§ **REQUIRED ACTION**: Transcribe the records below from the first line to the line that includes "- Implement 6", inclusive, and omit the pictures.
### DATA EXCERPTS
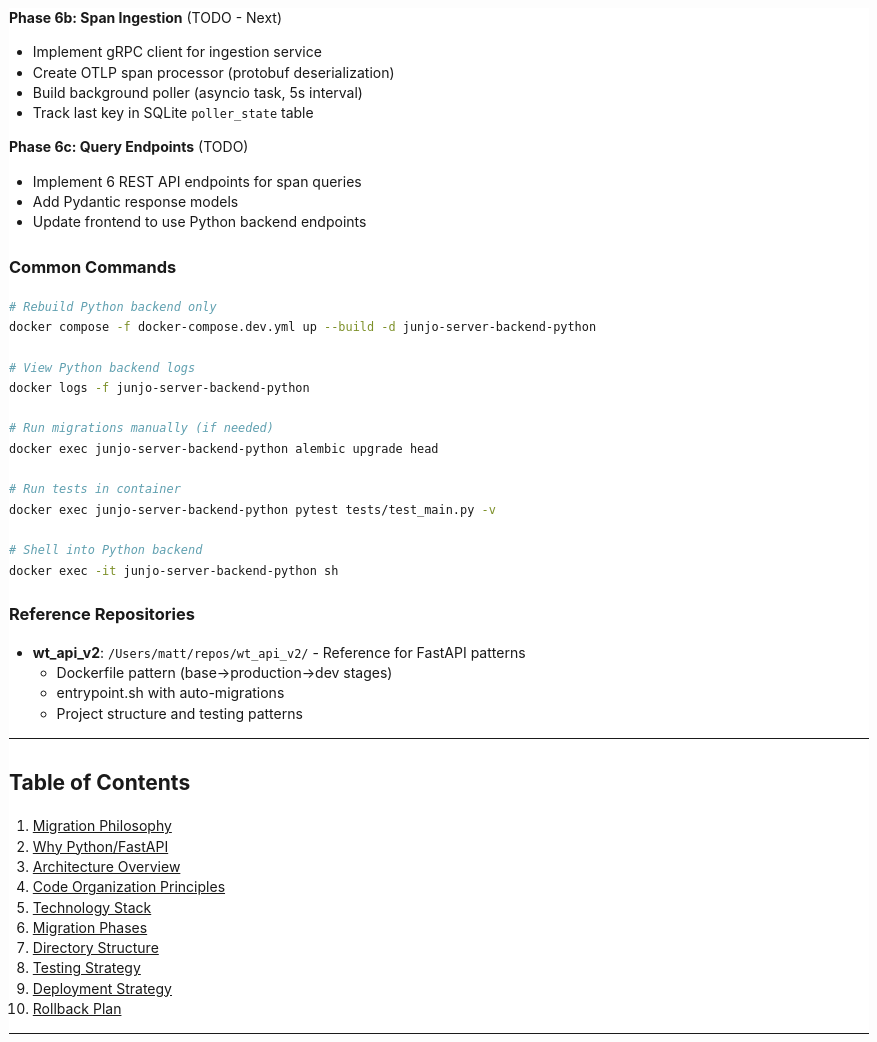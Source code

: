 **Phase 6b: Span Ingestion** (TODO - Next)
- Implement gRPC client for ingestion service
- Create OTLP span processor (protobuf deserialization)
- Build background poller (asyncio task, 5s interval)
- Track last key in SQLite `poller_state` table

**Phase 6c: Query Endpoints** (TODO)
- Implement 6 REST API endpoints for span queries
- Add Pydantic response models
- Update frontend to use Python backend endpoints

### Common Commands

```bash
# Rebuild Python backend only
docker compose -f docker-compose.dev.yml up --build -d junjo-server-backend-python

# View Python backend logs
docker logs -f junjo-server-backend-python

# Run migrations manually (if needed)
docker exec junjo-server-backend-python alembic upgrade head

# Run tests in container
docker exec junjo-server-backend-python pytest tests/test_main.py -v

# Shell into Python backend
docker exec -it junjo-server-backend-python sh
```

### Reference Repositories

- **wt_api_v2**: `/Users/matt/repos/wt_api_v2/` - Reference for FastAPI patterns
  - Dockerfile pattern (base→production→dev stages)
  - entrypoint.sh with auto-migrations
  - Project structure and testing patterns

---

## Table of Contents

1. [Migration Philosophy](#migration-philosophy)
2. [Why Python/FastAPI](#why-pythonfastapi)
3. [Architecture Overview](#architecture-overview)
4. [Code Organization Principles](#code-organization-principles)
5. [Technology Stack](#technology-stack)
6. [Migration Phases](#migration-phases)
7. [Directory Structure](#directory-structure)
8. [Testing Strategy](#testing-strategy)
9. [Deployment Strategy](#deployment-strategy)
10. [Rollback Plan](#rollback-plan)

---
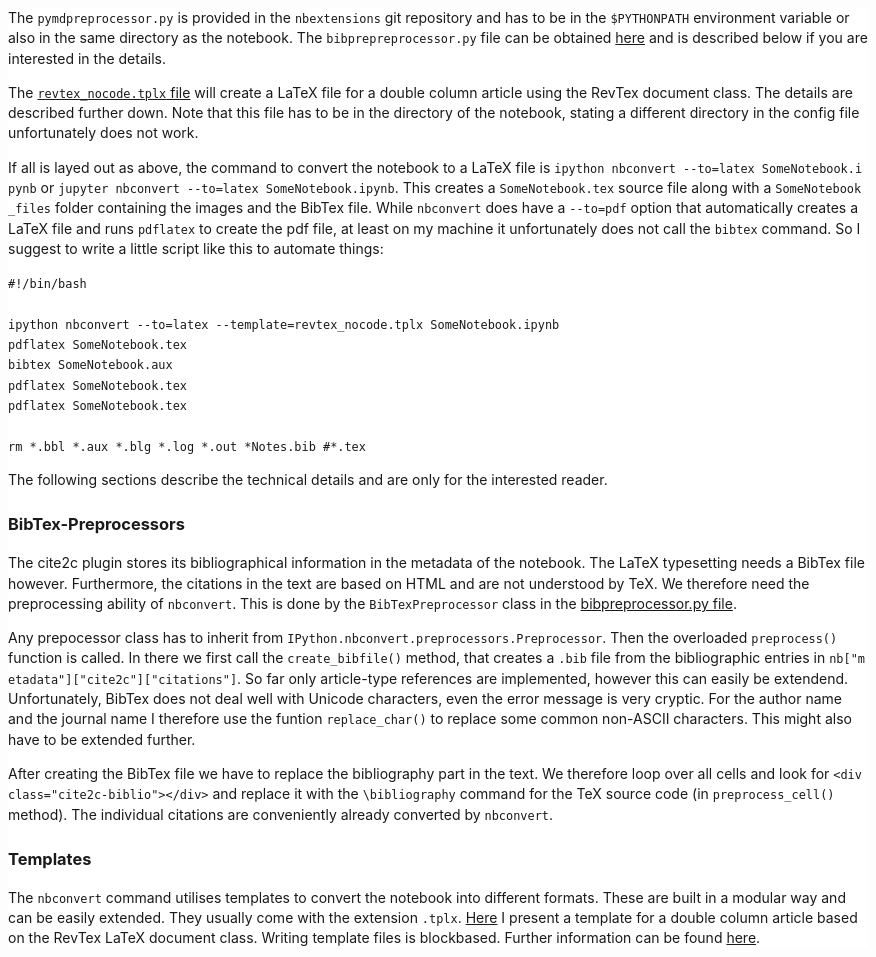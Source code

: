 The `pymdpreprocessor.py` is provided in the `nbextensions` git repository and has to be in the `$PYTHONPATH` environment variable or also in the same directory as the notebook. The `bibprepreprocessor.py` file can be obtained [here](bibpreprocessor.py) and is described below if you are interested in the details.

The [`revtex_nocode.tplx` file](revtex_nocode.tplx) will create a LaTeX file for a double column article using the RevTex document class. The details are described further down. Note that this file has to be in the directory of the notebook, stating a different directory in the config file unfortunately does not work.

If all is layed out as above, the command to convert the notebook to a LaTeX file is `ipython nbconvert --to=latex SomeNotebook.ipynb` or `jupyter nbconvert --to=latex SomeNotebook.ipynb`. This creates a `SomeNotebook.tex` source file along with a `SomeNotebook_files` folder containing the images and the BibTex file. While `nbconvert` does have a `--to=pdf` option that automatically creates a LaTeX file and runs `pdflatex` to create the pdf file, at least on my machine it unfortunately does not call the `bibtex` command. So I suggest to write a little script like this to automate things:
```
#!/bin/bash

ipython nbconvert --to=latex --template=revtex_nocode.tplx SomeNotebook.ipynb
pdflatex SomeNotebook.tex
bibtex SomeNotebook.aux
pdflatex SomeNotebook.tex
pdflatex SomeNotebook.tex

rm *.bbl *.aux *.blg *.log *.out *Notes.bib #*.tex
```

The following sections describe the technical details and are only for the interested reader.

### BibTex-Preprocessors
The cite2c plugin stores its bibliographical information in the metadata of the notebook. The LaTeX typesetting needs a BibTex file however. Furthermore, the citations in the text are based on HTML and are not understood by TeX. We therefore need the preprocessing ability of `nbconvert`. This is done by the `BibTexPreprocessor` class in the [bibpreprocessor.py file](bibpreprocessor.py).

Any prepocessor class has to inherit from `IPython.nbconvert.preprocessors.Preprocessor`. Then the overloaded `preprocess()` function is called. In there we first call the `create_bibfile()` method, that creates a `.bib` file from the bibliographic entries in `nb["metadata"]["cite2c"]["citations"]`. So far only article-type references are implemented, however this can easily be extendend. Unfortunately, BibTex does not deal well with Unicode characters, even the error message is very cryptic. For the author name and the journal name I therefore use the funtion `replace_char()` to replace some common non-ASCII characters. This might also have to be extended further.

After creating the BibTex file we have to replace the bibliography part in the text. We therefore loop over all cells and look for `<div class="cite2c-biblio"></div>` and replace it with the `\bibliography` command for the TeX source code (in `preprocess_cell()` method). The individual citations are conveniently already converted by `nbconvert`.

### Templates
The `nbconvert` command utilises templates to convert the notebook into different formats. These are built in a modular way and can be easily extended. They usually come with the extension `.tplx`. [Here](revtex_nocode.tplx) I present a template for a double column article based on the RevTex LaTeX document class. Writing template files is blockbased. Further information can be found [here](http://nbviewer.ipython.org/github/jupyter/nbconvert/blob/master/docs/source/customizing.ipynb).
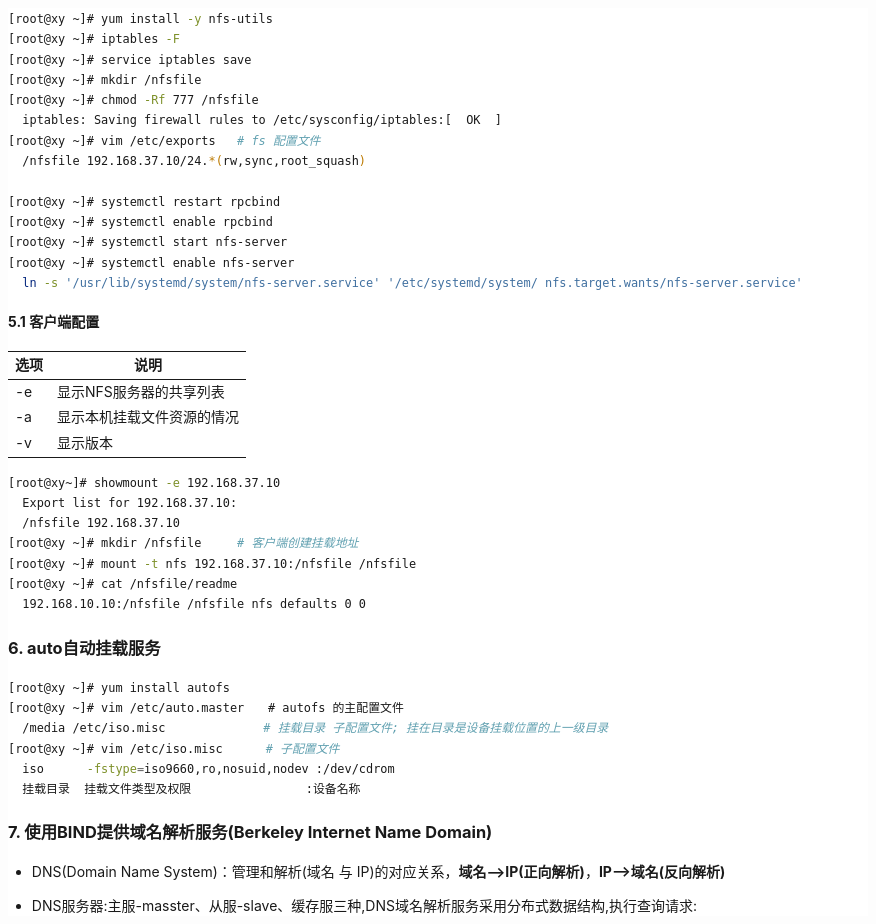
 ```bash
[root@xy ~]# yum install -y nfs-utils  
[root@xy ~]# iptables -F
[root@xy ~]# service iptables save 
[root@xy ~]# mkdir /nfsfile
[root@xy ~]# chmod -Rf 777 /nfsfile  
  iptables: Saving firewall rules to /etc/sysconfig/iptables:[  OK  ]   
[root@xy ~]# vim /etc/exports   # fs 配置文件  
  /nfsfile 192.168.37.10/24.*(rw,sync,root_squash)

[root@xy ~]# systemctl restart rpcbind
[root@xy ~]# systemctl enable rpcbind
[root@xy ~]# systemctl start nfs-server  
[root@xy ~]# systemctl enable nfs-server 
  ln -s '/usr/lib/systemd/system/nfs-server.service' '/etc/systemd/system/ nfs.target.wants/nfs-server.service'
```

#### 5.1 客户端配置

| 选项 | 说明                       |
|------|--------------------------|
| -e   | 显示NFS服务器的共享列表    |
| -a   | 显示本机挂载文件资源的情况 |
| -v   | 显示版本                   |

```bash
[root@xy~]# showmount -e 192.168.37.10 
  Export list for 192.168.37.10:
  /nfsfile 192.168.37.10  
[root@xy ~]# mkdir /nfsfile		# 客户端创建挂载地址 
[root@xy ~]# mount -t nfs 192.168.37.10:/nfsfile /nfsfile 
[root@xy ~]# cat /nfsfile/readme   
  192.168.10.10:/nfsfile /nfsfile nfs defaults 0 0
```

### 6. auto自动挂载服务  <a id="autofs"></a>  
```bash
[root@xy ~]# yum install autofs  
[root@xy ~]# vim /etc/auto.master　　# autofs 的主配置文件  
  /media /etc/iso.misc　            # 挂载目录 子配置文件; 挂在目录是设备挂载位置的上一级目录 
[root@xy ~]# vim /etc/iso.misc      # 子配置文件   
  iso      -fstype=iso9660,ro,nosuid,nodev :/dev/cdrom   
  挂载目录  挂载文件类型及权限                :设备名称
```

### 7. 使用BIND提供域名解析服务(Berkeley Internet Name Domain)  <a id="bind"></a>
+ DNS(Domain Name System)：管理和解析(域名 与 IP)的对应关系，**域名-->IP(正向解析)**，**IP-->域名(反向解析)**

+ DNS服务器:主服-masster、从服-slave、缓存服三种,DNS域名解析服务采用分布式数据结构,执行查询请求: 
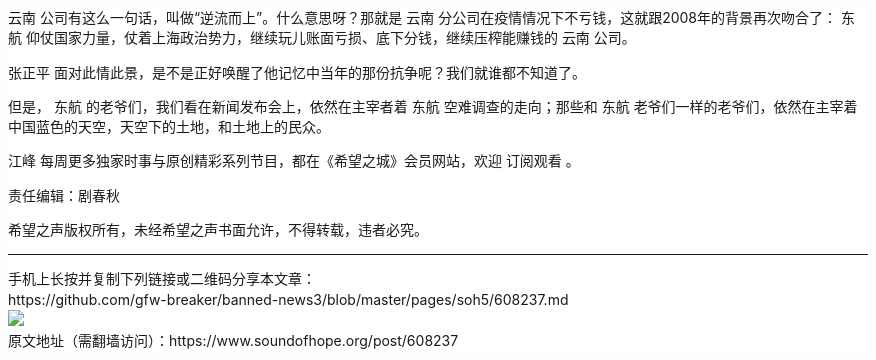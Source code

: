   <ok href="/term/12836">
   云南
  </ok>
  公司有这么一句话，叫做“逆流而上”。什么意思呀？那就是
  <ok href="/term/12836">
   云南
  </ok>
  分公司在疫情情况下不亏钱，这就跟2008年的背景再次吻合了：
  <ok href="/term/325780">
   东航
  </ok>
  仰仗国家力量，仗着上海政治势力，继续玩儿账面亏损、底下分钱，继续压榨能赚钱的
  <ok href="/term/12836">
   云南
  </ok>
  公司。
 </p>
 <p>
  <ok href="/term/716018">
   张正平
  </ok>
  面对此情此景，是不是正好唤醒了他记忆中当年的那份抗争呢？我们就谁都不知道了。
 </p>
 <p>
  但是，
  <ok href="/term/325780">
   东航
  </ok>
  的老爷们，我们看在新闻发布会上，依然在主宰者着
  <ok href="/term/325780">
   东航
  </ok>
  空难调查的走向；那些和
  <ok href="/term/325780">
   东航
  </ok>
  老爷们一样的老爷们，依然在主宰着中国蓝色的天空，天空下的土地，和土地上的民众。
 </p>
 <p>
  <ok href="https://www.soundofhope.org/term/3461">
   江峰
  </ok>
  每周更多独家时事与原创精彩系列节目，都在《希望之城》会员网站，欢迎
  <ok href="https://landofhope.tv/jiangfeng">
   订阅观看
  </ok>
  。
 </p>
 <p class="meta-btm">
  责任编辑：剧春秋
 </p>
 <p class="meta-btm">
  希望之声版权所有，未经希望之声书面允许，不得转载，违者必究。
 </p>
</div>
</div>
<hr/>
手机上长按并复制下列链接或二维码分享本文章：<br/>
https://github.com/gfw-breaker/banned-news3/blob/master/pages/soh5/608237.md <br/>
<a href='https://github.com/gfw-breaker/banned-news3/blob/master/pages/soh5/608237.md'><img src='https://github.com/gfw-breaker/banned-news3/blob/master/pages/soh5/608237.md.png'/></a> <br/>
原文地址（需翻墙访问）：https://www.soundofhope.org/post/608237
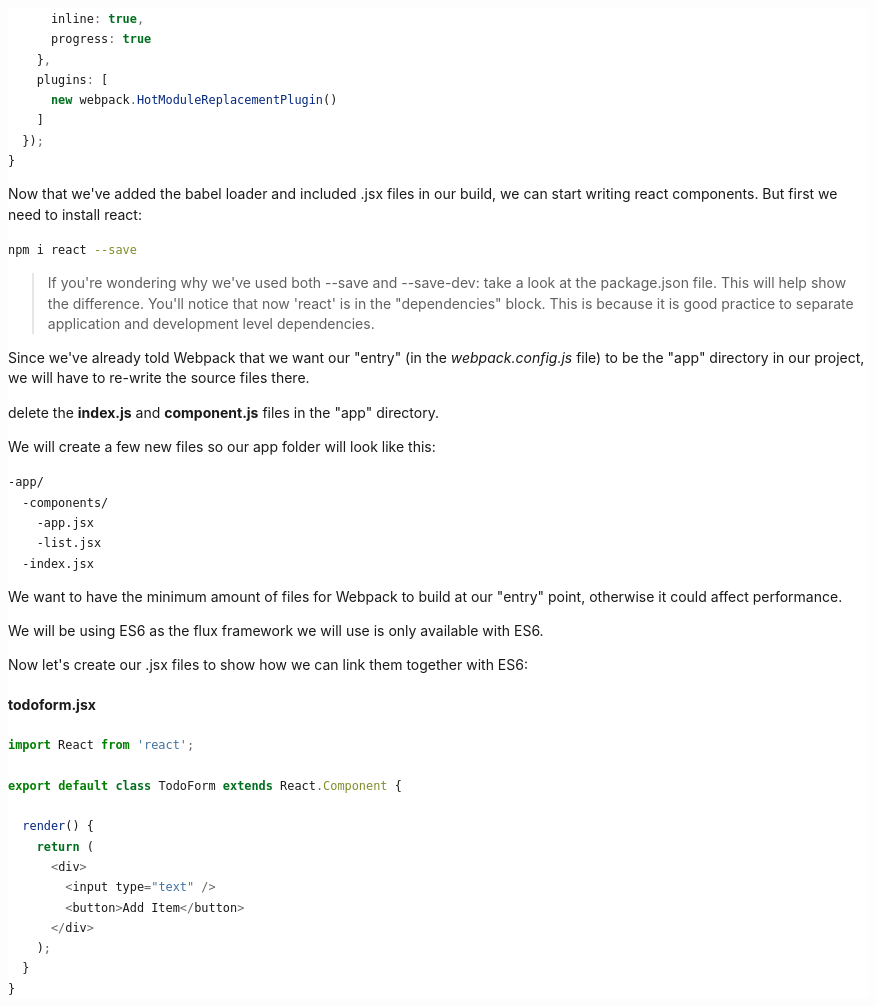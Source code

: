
 ```javascript
      inline: true,
      progress: true
    },
    plugins: [
      new webpack.HotModuleReplacementPlugin()
    ]
  });
}
```

Now that we've added the babel loader and included .jsx files in our build, we can start writing react components. But first we need to install react:

```bash
npm i react --save
```

> If you're wondering why we've used both --save and --save-dev: take a look at the package.json file. This will help show the difference. You'll notice that now 'react' is in the "dependencies" block. This is because it is good practice to separate application and development level dependencies.

Since we've already told Webpack that we want our "entry" (in the *webpack.config.js* file) to be the "app" directory in our project, we will have to re-write the source files there.

delete the **index.js** and **component.js** files in the "app" directory.

We will create a few new files so our app folder will look like this:

```
-app/
  -components/
    -app.jsx
    -list.jsx
  -index.jsx
```

We want to have the minimum amount of files for Webpack to build at our "entry" point, otherwise it could affect performance.

We will be using ES6 as the flux framework we will use is only available with ES6.

Now let's create our .jsx files to show how we can link them together with ES6:

#### todoform.jsx

```javascript
import React from 'react';

export default class TodoForm extends React.Component {

  render() {
    return (
      <div>
        <input type="text" />
        <button>Add Item</button>
      </div>
    );
  }
}
```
######
§ **RESULT FOR THIS EXERCISE**:
Source code

: **Phase 6b: Span Ingestion** (TODO - Next)
- Implement gRPC client for ingestion service
- Create OTLP span processor (protobuf deserialization)
- Build background poller (asyncio task, 5s interval)
- Track last key in SQLite `poller_state` table

**Phase 6c: Query Endpoints** (TODO)
- Implement 6 REST API endpoints for span queries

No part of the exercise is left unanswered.